**Collected data entries**

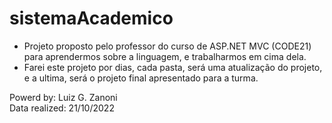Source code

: # sistemaAcademico

- Projeto proposto pelo professor do curso de ASP.NET MVC (CODE21) para aprendermos sobre a linguagem, e trabalharmos em cima dela.
- Farei este projeto por dias, cada pasta, será uma atualização do projeto, e a ultima, será o projeto final apresentado para a turma.


Powerd by: Luiz G. Zanoni <br>
Data realized: 21/10/2022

**ACTIVITY**
Each entry must be reproduced word for word, and any image among them left out.

**COMPLETED TASK**
Source code

: # sistemaAcademico

- Projeto proposto pelo professor do curso de ASP.NET MVC (CODE21) para aprendermos sobre a linguagem, e trabalharmos em cima dela.
- Farei este projeto por dias, cada pasta, será uma atualização do projeto, e a ultima, será o projeto final apresentado para a turma.


Powerd by: Luiz G. Zanoni <br>
Data realized: 21/10/2022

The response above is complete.